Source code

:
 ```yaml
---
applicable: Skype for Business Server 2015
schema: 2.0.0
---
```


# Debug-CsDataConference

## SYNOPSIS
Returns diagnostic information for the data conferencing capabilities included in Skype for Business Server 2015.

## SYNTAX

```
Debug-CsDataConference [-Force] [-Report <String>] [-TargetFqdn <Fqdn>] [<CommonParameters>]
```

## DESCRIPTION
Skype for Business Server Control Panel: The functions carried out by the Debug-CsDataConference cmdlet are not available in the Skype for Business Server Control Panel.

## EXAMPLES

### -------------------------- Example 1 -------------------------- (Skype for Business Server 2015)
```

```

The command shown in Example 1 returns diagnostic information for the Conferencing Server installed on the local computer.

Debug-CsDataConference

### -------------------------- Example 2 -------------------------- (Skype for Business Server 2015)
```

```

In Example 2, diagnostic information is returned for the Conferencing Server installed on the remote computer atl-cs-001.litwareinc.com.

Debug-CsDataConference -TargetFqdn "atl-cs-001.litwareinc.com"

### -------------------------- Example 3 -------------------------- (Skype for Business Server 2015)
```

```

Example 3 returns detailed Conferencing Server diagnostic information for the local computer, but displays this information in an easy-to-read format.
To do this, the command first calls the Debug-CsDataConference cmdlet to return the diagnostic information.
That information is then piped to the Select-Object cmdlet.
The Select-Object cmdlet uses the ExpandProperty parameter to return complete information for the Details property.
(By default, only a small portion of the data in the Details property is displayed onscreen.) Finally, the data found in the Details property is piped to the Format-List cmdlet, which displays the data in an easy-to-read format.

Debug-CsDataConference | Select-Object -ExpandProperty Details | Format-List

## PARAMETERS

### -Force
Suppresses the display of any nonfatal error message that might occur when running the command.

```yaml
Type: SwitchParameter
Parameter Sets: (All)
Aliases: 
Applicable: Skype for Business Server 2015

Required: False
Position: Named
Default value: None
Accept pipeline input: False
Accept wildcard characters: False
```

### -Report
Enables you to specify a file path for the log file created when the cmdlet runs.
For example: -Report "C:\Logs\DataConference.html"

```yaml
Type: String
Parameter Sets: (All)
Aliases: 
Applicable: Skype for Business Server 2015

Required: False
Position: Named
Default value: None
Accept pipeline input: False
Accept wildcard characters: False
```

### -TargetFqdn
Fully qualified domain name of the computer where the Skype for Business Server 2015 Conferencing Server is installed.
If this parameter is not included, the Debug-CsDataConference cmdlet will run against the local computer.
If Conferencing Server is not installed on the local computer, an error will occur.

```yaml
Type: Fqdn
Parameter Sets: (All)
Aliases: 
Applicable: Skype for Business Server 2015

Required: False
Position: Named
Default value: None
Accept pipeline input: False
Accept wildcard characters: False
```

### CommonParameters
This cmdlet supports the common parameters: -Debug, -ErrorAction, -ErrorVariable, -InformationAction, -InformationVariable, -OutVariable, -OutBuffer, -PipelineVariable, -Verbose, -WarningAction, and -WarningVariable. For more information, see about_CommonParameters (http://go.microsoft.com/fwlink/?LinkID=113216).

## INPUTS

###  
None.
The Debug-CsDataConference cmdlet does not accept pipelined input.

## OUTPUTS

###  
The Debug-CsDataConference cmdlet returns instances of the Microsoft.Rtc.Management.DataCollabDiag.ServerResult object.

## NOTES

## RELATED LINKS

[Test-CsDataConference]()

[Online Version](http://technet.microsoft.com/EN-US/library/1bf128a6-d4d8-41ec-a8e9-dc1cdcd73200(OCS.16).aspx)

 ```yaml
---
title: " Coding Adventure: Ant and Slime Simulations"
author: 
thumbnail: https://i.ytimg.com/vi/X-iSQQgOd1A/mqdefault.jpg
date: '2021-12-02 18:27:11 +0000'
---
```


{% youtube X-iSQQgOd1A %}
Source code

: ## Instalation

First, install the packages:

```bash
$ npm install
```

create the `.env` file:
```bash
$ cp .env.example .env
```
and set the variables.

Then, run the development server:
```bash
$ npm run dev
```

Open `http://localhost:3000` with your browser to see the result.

__Description of the task__:
A single number is needed: the count of lines in the records that contain "String".

__Answer space__:
2